The most actively traded corn futures contract lost 1.4 per cent to close at $3.76 a bushel at the Chicago Board of Trade (all figures US$). Soybeans slipped 0.8 per cent to $8.91-1/4 a bushel. The most-active wheat contract dropped one per cent to $5.15-3/4 a bushel at the CBOT.
Traders and analysts said prices could continue to weaken.
“We have virus fears back in the market and I think that it will get worse before it gets better,” said Ole Houe, director of advisory services at brokerage IKON Commodities.
The U.S. Department of Agriculture said on Friday it postponed a trade mission to Morocco because coronavirus was detected there.
More than 3,200 people worldwide have died from the respiratory illness.

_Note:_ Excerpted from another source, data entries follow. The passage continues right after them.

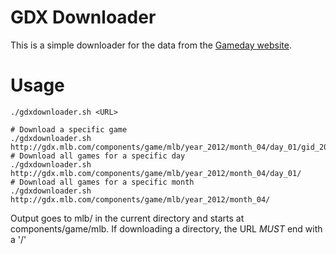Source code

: GDX Downloader
==============

This is a simple downloader for the data from the
[Gameday website](http://gdx.mlb.com/components/game/mlb/).


Usage
=====

    ./gdxdownloader.sh <URL>

    # Download a specific game
    ./gdxdownloader.sh http://gdx.mlb.com/components/game/mlb/year_2012/month_04/day_01/gid_2012_04_01_nyamlb_miamlb_1/
    # Download all games for a specific day
    ./gdxdownloader.sh http://gdx.mlb.com/components/game/mlb/year_2012/month_04/day_01/
    # Download all games for a specific month
    ./gdxdownloader.sh http://gdx.mlb.com/components/game/mlb/year_2012/month_04/

Output goes to mlb/ in the current directory and starts at components/game/mlb.
If downloading a directory, the URL *MUST* end with a '/'
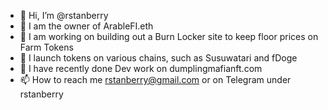- 👋 Hi, I’m @rstanberry
- 👀 I am the owner of ArableFI.eth
- 🌱 I am working on building out a Burn Locker site to keep floor prices on Farm Tokens
- 💞️ I launch tokens on various chains, such as Susuwatari and fDoge
- 🌱 I have recently done Dev work on dumplingmafianft.com
- 📫 How to reach me rstanberry@gmail.com or on Telegram under rstanberry

<!---
rstanberry/rstanberry is a ✨ special ✨ repository because its `README.md` (this file) appears on your GitHub profile.
You can click the Preview link to take a look at your changes.
--->
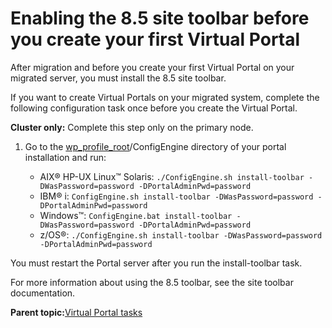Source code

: # Enabling the 8.5 site toolbar before you create your first Virtual Portal 

After migration and before you create your first Virtual Portal on your migrated server, you must install the 8.5 site toolbar.

If you want to create Virtual Portals on your migrated system, complete the following configuration task once before you create the Virtual Portal.

**Cluster only:** Complete this step only on the primary node.

1.  Go to the [wp\_profile\_root](../reference/wpsdirstr.md#wp_profile_root)/ConfigEngine directory of your portal installation and run:

    -   AIX® HP-UX Linux™ Solaris: `./ConfigEngine.sh install-toolbar -DWasPassword=password -DPortalAdminPwd=password`
    -   IBM® i: `ConfigEngine.sh install-toolbar -DWasPassword=password -DPortalAdminPwd=password`
    -   Windows™: `ConfigEngine.bat install-toolbar -DWasPassword=password -DPortalAdminPwd=password`
    -   z/OS®: `./ConfigEngine.sh install-toolbar -DWasPassword=password -DPortalAdminPwd=password`

You must restart the Portal server after you run the install-toolbar task.

For more information about using the 8.5 toolbar, see the site toolbar documentation.

**Parent topic:**[Virtual Portal tasks ](../migrate/virt_portal_post_mig.md)

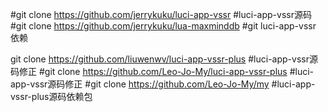 

#git clone https://github.com/jerrykuku/luci-app-vssr      #luci-app-vssr源码
#git clone https://github.com/jerrykuku/lua-maxminddb      #git luci-app-vssr 依赖

git clone https://github.com/liuwenwv/luci-app-vssr-plus   #luci-app-vssr源码修正
#git clone https://github.com/Leo-Jo-My/luci-app-vssr-plus #luci-app-vssr源码修正
#git clone https://github.com/Leo-Jo-My/my                 #luci-app-vssr-plus源码依赖包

The Asian Development Bank said the outbreak is set to trim economic growth in developing Asia and around the world this year.
Traders are continuing to wait for China to ramp up purchases of U.S. agricultural goods, as it pledged to do in an initial trade deal signed in January.
China, the world’s top soybean importer, has granted tariff exemptions for some crushers to import U.S. soybeans, five sources told Reuters. However, Chinese importers are buying soybeans from Brazil, where prices are cheaper than in the United States, traders said.
“They’ve got these duty-free licenses, and so far it’s hands in their pockets,” Roose said.
China has also granted tariff exemptions for some importers to buy U.S. sorghum, wheat and distillers’ dried grains (DDGs), among other products, traders said.
The USDA reported that private exporters sold 234,688 tonnes of U.S. corn to Japan and 211,336 tonnes to unknown destinations.
The agency is set to release monthly supply and demand data on Tuesday.